**Work order**:
Scan the records for lines holding "gems". Say how many there are and give nothing else.

[Dataset records]
= = = = = = =
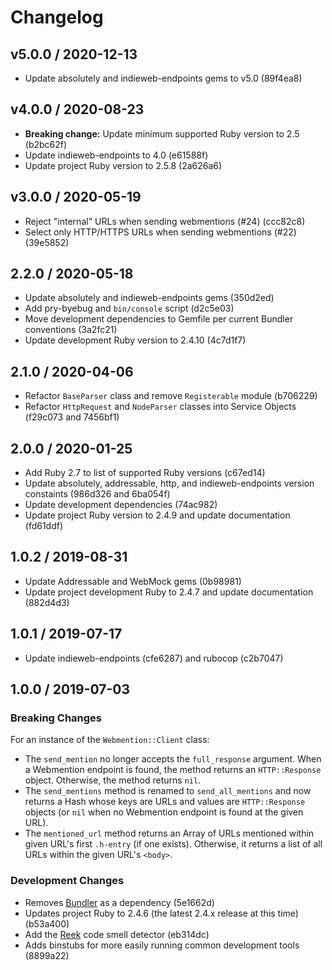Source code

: # Changelog

## v5.0.0 / 2020-12-13

- Update absolutely and indieweb-endpoints gems to v5.0 (89f4ea8)

## v4.0.0 / 2020-08-23

- **Breaking change:** Update minimum supported Ruby version to 2.5 (b2bc62f)
- Update indieweb-endpoints to 4.0 (e61588f)
- Update project Ruby version to 2.5.8 (2a626a6)

## v3.0.0 / 2020-05-19

- Reject "internal" URLs when sending webmentions (#24) (ccc82c8)
- Select only HTTP/HTTPS URLs when sending webmentions (#22) (39e5852)

## 2.2.0 / 2020-05-18

- Update absolutely and indieweb-endpoints gems (350d2ed)
- Add pry-byebug and `bin/console` script (d2c5e03)
- Move development dependencies to Gemfile per current Bundler conventions (3a2fc21)
- Update development Ruby version to 2.4.10 (4c7d1f7)

## 2.1.0 / 2020-04-06

- Refactor `BaseParser` class and remove `Registerable` module (b706229)
- Refactor `HttpRequest` and `NodeParser` classes into Service Objects (f29c073 and 7456bf1)

## 2.0.0 / 2020-01-25

- Add Ruby 2.7 to list of supported Ruby versions (c67ed14)
- Update absolutely, addressable, http, and indieweb-endpoints version constaints (986d326 and 6ba054f)
- Update development dependencies (74ac982)
- Update project Ruby version to 2.4.9 and update documentation (fd61ddf)

## 1.0.2 / 2019-08-31

- Update Addressable and WebMock gems (0b98981)
- Update project development Ruby to 2.4.7 and update documentation (882d4d3)

## 1.0.1 / 2019-07-17

- Update indieweb-endpoints (cfe6287) and rubocop (c2b7047)

## 1.0.0 / 2019-07-03

### Breaking Changes

For an instance of the `Webmention::Client` class:

- The `send_mention` no longer accepts the `full_response` argument. When a Webmention endpoint is found, the method returns an `HTTP::Response` object. Otherwise, the method returns `nil`.
- The `send_mentions` method is renamed to `send_all_mentions` and now returns a Hash whose keys are URLs and values are `HTTP::Response` objects (or `nil` when no Webmention endpoint is found at the given URL).
- The `mentioned_url` method returns an Array of URLs mentioned within given URL's first `.h-entry` (if one exists). Otherwise, it returns a list of all URLs within the given URL's `<body>`.

### Development Changes

- Removes [Bundler](https://bundler.io) as a dependency (5e1662d)
- Updates project Ruby to 2.4.6 (the latest 2.4.x release at this time) (b53a400)
- Add the [Reek](https://github.com/troessner/reek) code smell detector (eb314dc)
- Adds binstubs for more easily running common development tools (8899a22)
= = = = = = =
**Response area**:
3